**What you have to do**. The answer should consist of every line in the material below that has the word "them".

**Given data**.
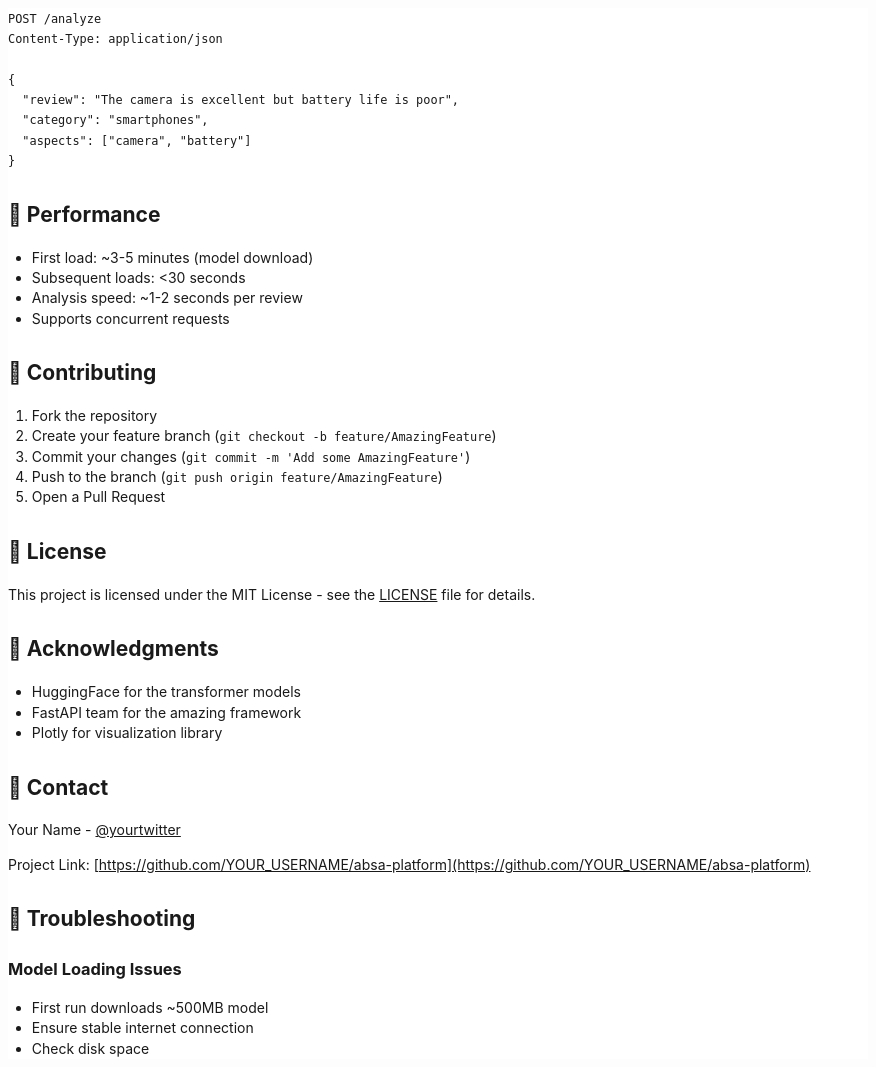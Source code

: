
 ```http
POST /analyze
Content-Type: application/json

{
  "review": "The camera is excellent but battery life is poor",
  "category": "smartphones",
  "aspects": ["camera", "battery"]
}
```

## 🎯 Performance

- First load: ~3-5 minutes (model download)
- Subsequent loads: <30 seconds
- Analysis speed: ~1-2 seconds per review
- Supports concurrent requests

## 🤝 Contributing

1. Fork the repository
2. Create your feature branch (`git checkout -b feature/AmazingFeature`)
3. Commit your changes (`git commit -m 'Add some AmazingFeature'`)
4. Push to the branch (`git push origin feature/AmazingFeature`)
5. Open a Pull Request

## 📝 License

This project is licensed under the MIT License - see the [LICENSE](LICENSE) file for details.

## 🙏 Acknowledgments

- HuggingFace for the transformer models
- FastAPI team for the amazing framework
- Plotly for visualization library

## 📧 Contact

Your Name - [@yourtwitter](https://twitter.com/yourtwitter)

Project Link: [https://github.com/YOUR_USERNAME/absa-platform](https://github.com/YOUR_USERNAME/absa-platform)

## 🐛 Troubleshooting

### Model Loading Issues
- First run downloads ~500MB model
- Ensure stable internet connection
- Check disk space
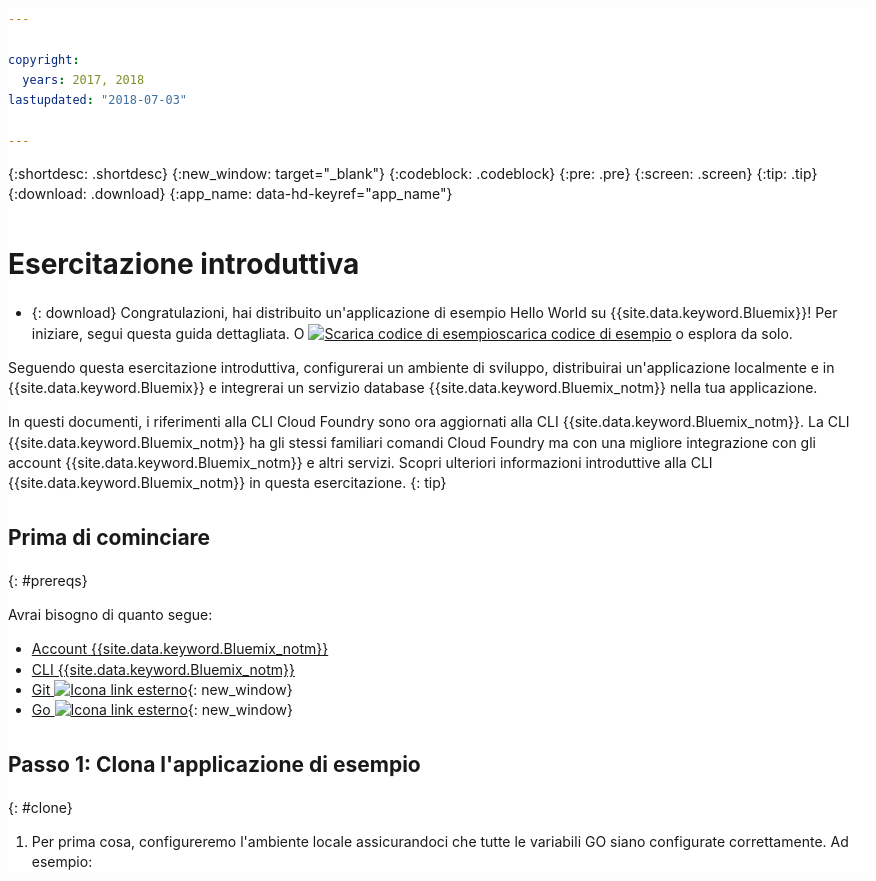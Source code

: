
 ```yaml
---

copyright:
  years: 2017, 2018
lastupdated: "2018-07-03"

---
```


{:shortdesc: .shortdesc}
{:new_window: target="_blank"}
{:codeblock: .codeblock}
{:pre: .pre}
{:screen: .screen}
{:tip: .tip}
{:download: .download}
{:app_name: data-hd-keyref="app_name"}

# Esercitazione introduttiva

* {: download} Congratulazioni, hai distribuito un'applicazione di esempio Hello World su {{site.data.keyword.Bluemix}}!  Per iniziare, segui questa guida dettagliata. O <a class="xref" href="http://bluemix.net" target="_blank" title="(Scarica il codice di esempio)"><img class="hidden" src="../../images/btn_starter-code.svg" alt="Scarica codice di esempio" />scarica codice di esempio</a> o esplora da solo.

Seguendo questa esercitazione introduttiva, configurerai un ambiente di sviluppo, distribuirai un'applicazione localmente e in {{site.data.keyword.Bluemix}} e integrerai un servizio database {{site.data.keyword.Bluemix_notm}} nella tua applicazione.

In questi documenti, i riferimenti alla CLI Cloud Foundry sono ora aggiornati alla CLI {{site.data.keyword.Bluemix_notm}}. La CLI {{site.data.keyword.Bluemix_notm}} ha gli stessi familiari comandi Cloud Foundry ma con una migliore integrazione con gli account {{site.data.keyword.Bluemix_notm}} e altri servizi. Scopri ulteriori informazioni introduttive alla CLI {{site.data.keyword.Bluemix_notm}} in questa esercitazione.
{: tip}

## Prima di cominciare
{: #prereqs}

Avrai bisogno di quanto segue:
* [Account {{site.data.keyword.Bluemix_notm}}](https://console.bluemix.net/registration/)
* [CLI {{site.data.keyword.Bluemix_notm}}](../../cli/reference/bluemix_cli/download_cli.html)
* [Git ![Icona link esterno](../../icons/launch-glyph.svg "Icona link esterno")](https://git-scm.com/downloads){: new_window}
* [Go ![Icona link esterno](../../icons/launch-glyph.svg "Icona link esterno")](https://golang.org/dl/){: new_window}

## Passo 1: Clona l'applicazione di esempio
{: #clone}

1. Per prima cosa, configureremo l'ambiente locale assicurandoci che tutte le variabili GO siano configurate correttamente. Ad esempio:
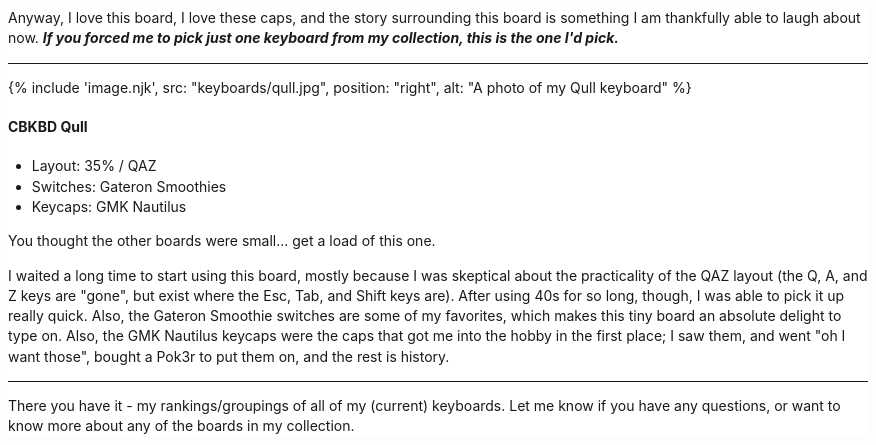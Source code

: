 [^1]: Both of our mail carriers that my wife and I have had since we've been in houses have been incredible. The extra work that they do on behalf of their customers, vs. the work that's done by those who came before or any subs, is SO noticable, and I appreciate them so much. If you have a good one, tell them.

Anyway, I love this board, I love these caps, and the story surrounding this board is something I am thankfully able to laugh about now. ***If you forced me to pick just one keyboard from my collection, this is the one I'd pick.***

---

{% include 'image.njk',
  src: "keyboards/qull.jpg",
  position: "right",
  alt: "A photo of my Qull keyboard"
%}

#### CBKBD Qull

- Layout: 35% / QAZ
- Switches: Gateron Smoothies
- Keycaps: GMK Nautilus

You thought the other boards were small... get a load of this one.

I waited a long time to start using this board, mostly because I was skeptical about the practicality of the QAZ layout (the Q, A, and Z keys are "gone", but exist where the Esc, Tab, and Shift keys are). After using 40s for so long, though, I was able to pick it up really quick. Also, the Gateron Smoothie switches are some of my favorites, which makes this tiny board an absolute delight to type on. Also, the GMK Nautilus keycaps were the caps that got me into the hobby in the first place; I saw them, and went "oh I want those", bought a Pok3r to put them on, and the rest is history.

---

There you have it - my rankings/groupings of all of my (current) keyboards. Let me know if you have any questions, or want to know more about any of the boards in my collection.
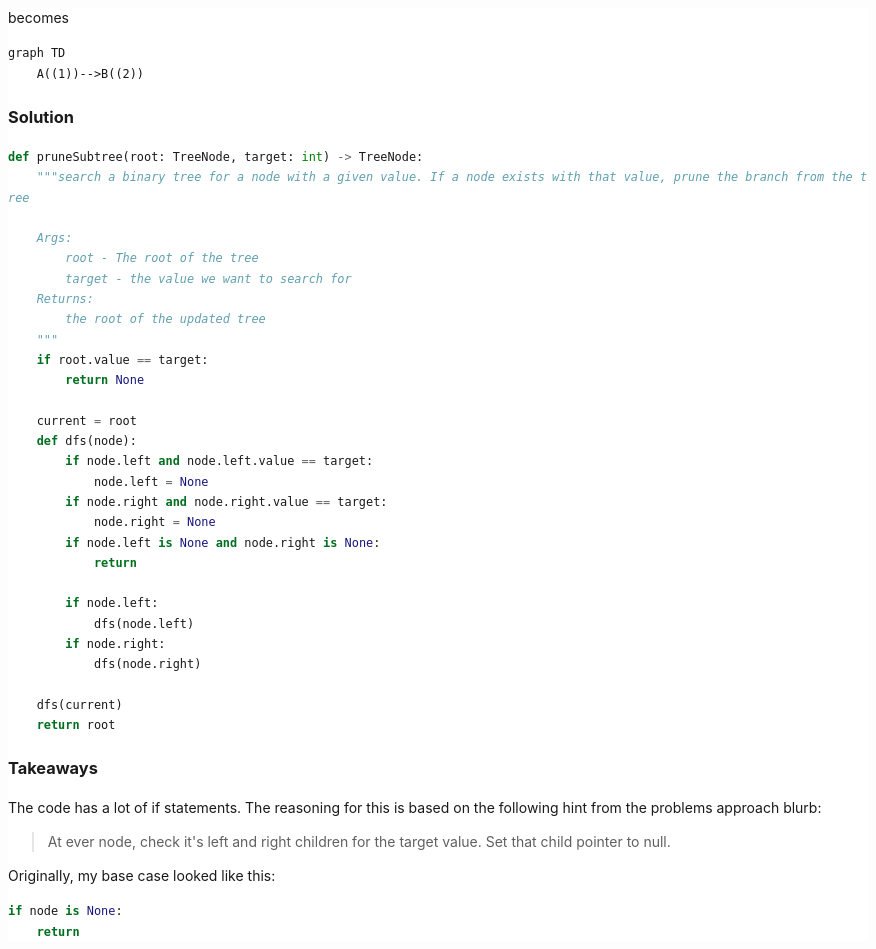 becomes

```mermaid
graph TD
    A((1))-->B((2))
```

### Solution

```python
def pruneSubtree(root: TreeNode, target: int) -> TreeNode:
    """search a binary tree for a node with a given value. If a node exists with that value, prune the branch from the tree

    Args:
        root - The root of the tree
        target - the value we want to search for
    Returns:
        the root of the updated tree
    """
    if root.value == target:
        return None
    
    current = root
    def dfs(node):
        if node.left and node.left.value == target:
            node.left = None
        if node.right and node.right.value == target:
            node.right = None
        if node.left is None and node.right is None:
            return
        
        if node.left:
            dfs(node.left)
        if node.right:
            dfs(node.right)
    
    dfs(current)
    return root
```

### Takeaways

The code has a lot of if statements. The reasoning for this is based on the following hint from the problems approach blurb:

> At ever node, check it's left and right children for the target value. Set that child pointer to null.

Originally, my base case looked like this:

```python
if node is None:
    return
```
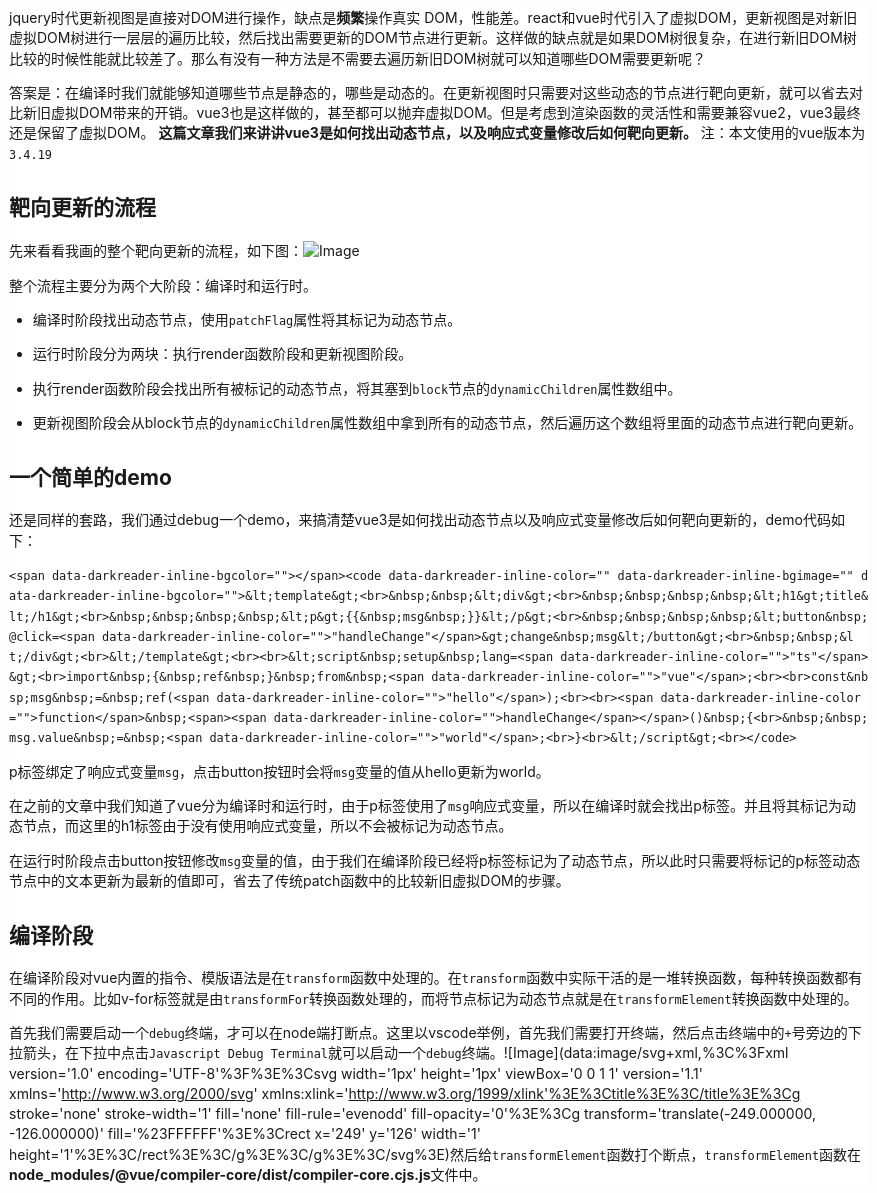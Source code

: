 jquery时代更新视图是直接对DOM进行操作，缺点是**频繁**操作真实 DOM，性能差。react和vue时代引入了虚拟DOM，更新视图是对新旧虚拟DOM树进行一层层的遍历比较，然后找出需要更新的DOM节点进行更新。这样做的缺点就是如果DOM树很复杂，在进行新旧DOM树比较的时候性能就比较差了。那么有没有一种方法是不需要去遍历新旧DOM树就可以知道哪些DOM需要更新呢？

答案是：在编译时我们就能够知道哪些节点是静态的，哪些是动态的。在更新视图时只需要对这些动态的节点进行靶向更新，就可以省去对比新旧虚拟DOM带来的开销。vue3也是这样做的，甚至都可以抛弃虚拟DOM。但是考虑到渲染函数的灵活性和需要兼容vue2，vue3最终还是保留了虚拟DOM。 **这篇文章我们来讲讲vue3是如何找出动态节点，以及响应式变量修改后如何靶向更新。** 注：本文使用的vue版本为`3.4.19`

## 靶向更新的流程

先来看看我画的整个靶向更新的流程，如下图：![Image](https://mmbiz.qpic.cn/mmbiz_png/8hhrUONQpFto5ScznqoeHs8mWXMjKS6yQ6dYLJxfZ8SrvyXgttmEwqKPfvLaYeU6BvhiczB3UOsIWQwxXwlibPSA/640?wx_fmt=png&from=appmsg&tp=webp&wxfrom=5&wx_lazy=1&wx_co=1)

整个流程主要分为两个大阶段：编译时和运行时。

-   编译时阶段找出动态节点，使用`patchFlag`属性将其标记为动态节点。
    
-   运行时阶段分为两块：执行render函数阶段和更新视图阶段。
    

-   执行render函数阶段会找出所有被标记的动态节点，将其塞到`block`节点的`dynamicChildren`属性数组中。
    
-   更新视图阶段会从block节点的`dynamicChildren`属性数组中拿到所有的动态节点，然后遍历这个数组将里面的动态节点进行靶向更新。
    

## 一个简单的demo

还是同样的套路，我们通过debug一个demo，来搞清楚vue3是如何找出动态节点以及响应式变量修改后如何靶向更新的，demo代码如下：

```
<span data-darkreader-inline-bgcolor=""></span><code data-darkreader-inline-color="" data-darkreader-inline-bgimage="" data-darkreader-inline-bgcolor="">&lt;template&gt;<br>&nbsp;&nbsp;&lt;div&gt;<br>&nbsp;&nbsp;&nbsp;&nbsp;&lt;h1&gt;title&lt;/h1&gt;<br>&nbsp;&nbsp;&nbsp;&nbsp;&lt;p&gt;{{&nbsp;msg&nbsp;}}&lt;/p&gt;<br>&nbsp;&nbsp;&nbsp;&nbsp;&lt;button&nbsp;@click=<span data-darkreader-inline-color="">"handleChange"</span>&gt;change&nbsp;msg&lt;/button&gt;<br>&nbsp;&nbsp;&lt;/div&gt;<br>&lt;/template&gt;<br><br>&lt;script&nbsp;setup&nbsp;lang=<span data-darkreader-inline-color="">"ts"</span>&gt;<br>import&nbsp;{&nbsp;ref&nbsp;}&nbsp;from&nbsp;<span data-darkreader-inline-color="">"vue"</span>;<br><br>const&nbsp;msg&nbsp;=&nbsp;ref(<span data-darkreader-inline-color="">"hello"</span>);<br><br><span data-darkreader-inline-color="">function</span>&nbsp;<span><span data-darkreader-inline-color="">handleChange</span></span>()&nbsp;{<br>&nbsp;&nbsp;msg.value&nbsp;=&nbsp;<span data-darkreader-inline-color="">"world"</span>;<br>}<br>&lt;/script&gt;<br></code>
```

p标签绑定了响应式变量`msg`，点击button按钮时会将`msg`变量的值从hello更新为world。

在之前的文章中我们知道了vue分为编译时和运行时，由于p标签使用了`msg`响应式变量，所以在编译时就会找出p标签。并且将其标记为动态节点，而这里的h1标签由于没有使用响应式变量，所以不会被标记为动态节点。

在运行时阶段点击button按钮修改`msg`变量的值，由于我们在编译阶段已经将p标签标记为了动态节点，所以此时只需要将标记的p标签动态节点中的文本更新为最新的值即可，省去了传统patch函数中的比较新旧虚拟DOM的步骤。

## 编译阶段

在编译阶段对vue内置的指令、模版语法是在`transform`函数中处理的。在`transform`函数中实际干活的是一堆转换函数，每种转换函数都有不同的作用。比如v-for标签就是由`transformFor`转换函数处理的，而将节点标记为动态节点就是在`transformElement`转换函数中处理的。

首先我们需要启动一个`debug`终端，才可以在node端打断点。这里以vscode举例，首先我们需要打开终端，然后点击终端中的`+`号旁边的下拉箭头，在下拉中点击`Javascript Debug Terminal`就可以启动一个`debug`终端。![Image](data:image/svg+xml,%3C%3Fxml version='1.0' encoding='UTF-8'%3F%3E%3Csvg width='1px' height='1px' viewBox='0 0 1 1' version='1.1' xmlns='http://www.w3.org/2000/svg' xmlns:xlink='http://www.w3.org/1999/xlink'%3E%3Ctitle%3E%3C/title%3E%3Cg stroke='none' stroke-width='1' fill='none' fill-rule='evenodd' fill-opacity='0'%3E%3Cg transform='translate(-249.000000, -126.000000)' fill='%23FFFFFF'%3E%3Crect x='249' y='126' width='1' height='1'%3E%3C/rect%3E%3C/g%3E%3C/g%3E%3C/svg%3E)然后给`transformElement`函数打个断点，`transformElement`函数在**node\_modules/@vue/compiler-core/dist/compiler-core.cjs.js**文件中。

**Response area**.
: [^1]: Both of our mail carriers that my wife and I have had since we've been in houses have been incredible. The extra work that they do on behalf of their customers, vs. the work that's done by those who came before or any subs, is SO noticable, and I appreciate them so much. If you have a good one, tell them.
I waited a long time to start using this board, mostly because I was skeptical about the practicality of the QAZ layout (the Q, A, and Z keys are "gone", but exist where the Esc, Tab, and Shift keys are). After using 40s for so long, though, I was able to pick it up really quick. Also, the Gateron Smoothie switches are some of my favorites, which makes this tiny board an absolute delight to type on. Also, the GMK Nautilus keycaps were the caps that got me into the hobby in the first place; I saw them, and went "oh I want those", bought a Pok3r to put them on, and the rest is history.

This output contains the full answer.